1. The box: a little Altoids tin-sized organizer with a removable, six-pocket tray (it was a dollar, so I'll keep using it until it breaks or something...).

2. Tube baits: I've always had good luck with these for crappie and bluegills.

3. Curlytail grubs: these little grubs, 1.5" or 2", will catch bass, catfish, and other larger freshwater fish.

4. Marabou jig: nice for most gamefish, whether large or small.

5. Trout magnets: little trout lures work good for small fish like sunnies, perch, and crappie, and obviously trout.

6. Terminal tackle: a variety of #4, 6, and 8 hooks (about a dozen in all) and some split-shots.

----------


## pete lynch

Looks like a good kit.
I've heard of folks eating fish out of DE's freshwater ponds when the water gets cold but I'm not one of them.  :Wink:

----------


## MrFixIt

I would like to see a picture of the container and contents please.

----------


## natertot

I took a pvc pipe and capped of one end while place a snap on lid on the other. I drilled a little hole and tied the back of a fishing line on the inside of the pipe using a washer and wrapped the line around the outside. On the inside I placed some hooks, sinkers, fake baits, lures, and a few small bobbers.
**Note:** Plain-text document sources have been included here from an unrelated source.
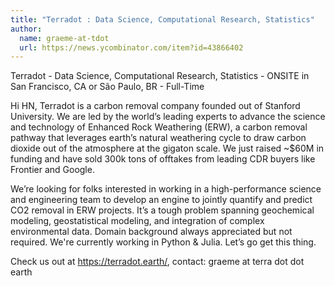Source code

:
 ```yaml
---
title: "Terradot : Data Science, Computational Research, Statistics"
author:
  name: graeme-at-tdot
  url: https://news.ycombinator.com/item?id=43866402
---
```

Terradot - Data Science, Computational Research, Statistics  - ONSITE in San Francisco, CA or São Paulo, BR - Full-Time

Hi HN, Terradot is a carbon removal company founded out of Stanford University. We are led by the world’s leading experts to advance the science and technology of Enhanced Rock Weathering (ERW), a carbon removal pathway that leverages earth’s natural weathering cycle to draw carbon dioxide out of the atmosphere at the gigaton scale. We just raised ~$60M in funding and have sold 300k tons of offtakes from leading CDR buyers like Frontier and Google.

We’re looking for folks interested in working in a high-performance science and engineering team to develop an engine to jointly quantify and predict CO2 removal in ERW projects. It’s a tough problem spanning geochemical modeling, geostatistical modeling, and integration of complex environmental data. Domain background always appreciated but not required. We&#x27;re currently working in Python &amp; Julia. Let’s go get this thing.

Check us out at <a href="https:&#x2F;&#x2F;terradot.earth&#x2F;" rel="nofollow">https:&#x2F;&#x2F;terradot.earth&#x2F;</a>, contact: graeme at terra dot dot earth
<JobApplication />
It is an entire set up that is ready for fishing that fits in almost any bag.

Here's a YouTube video of something similar.

https://www.youtube.com/watch?v=jC7DbNxcGQU

----------


## hunter63

Crash post a cool version a while back....
http://www.wilderness-survival.net/f...ht=bait+caster

----------


## Zack

> Looks like a good kit.
> I've heard of folks eating fish out of DE's freshwater ponds when the water gets cold but I'm not one of them.


Eating freshwater fish out of Delaware???  There's not many bodies of fresh water that I would trust in the state.  Private property, saltwater, and stocked fish may be a different story though...

----------


## Zack

> I would like to see a picture of the container and contents please.


I'm not sure how to upload photos from my phone to the laptop...  Sorry.

----------


## Zack

Did a quick websearch and found this picture, MrFixIt.  It's the container I use (or very, very close to it, anyway):

Guests can not see images in the messages. Please register in the forum.

----------


## natertot

> Crash post a cool version a while back....
> http://www.wilderness-survival.net/f...ht=bait+caster


I forgot about that! Thanks for bringing it up. These types of set up do work pretty well. I have caught a lot sunfish, blue gill, and crappie off mine. I even caught a real nice perch last summer with it out of a local river. Well worth making for a pocket or a bag.

----------


## Zack

> I forgot about that! Thanks for bringing it up. These types of set up do work pretty well. I have caught a lot sunfish, blue gill, and crappie off mine. I even caught a real nice perch last summer with it out of a local river. Well worth making for a pocket or a bag.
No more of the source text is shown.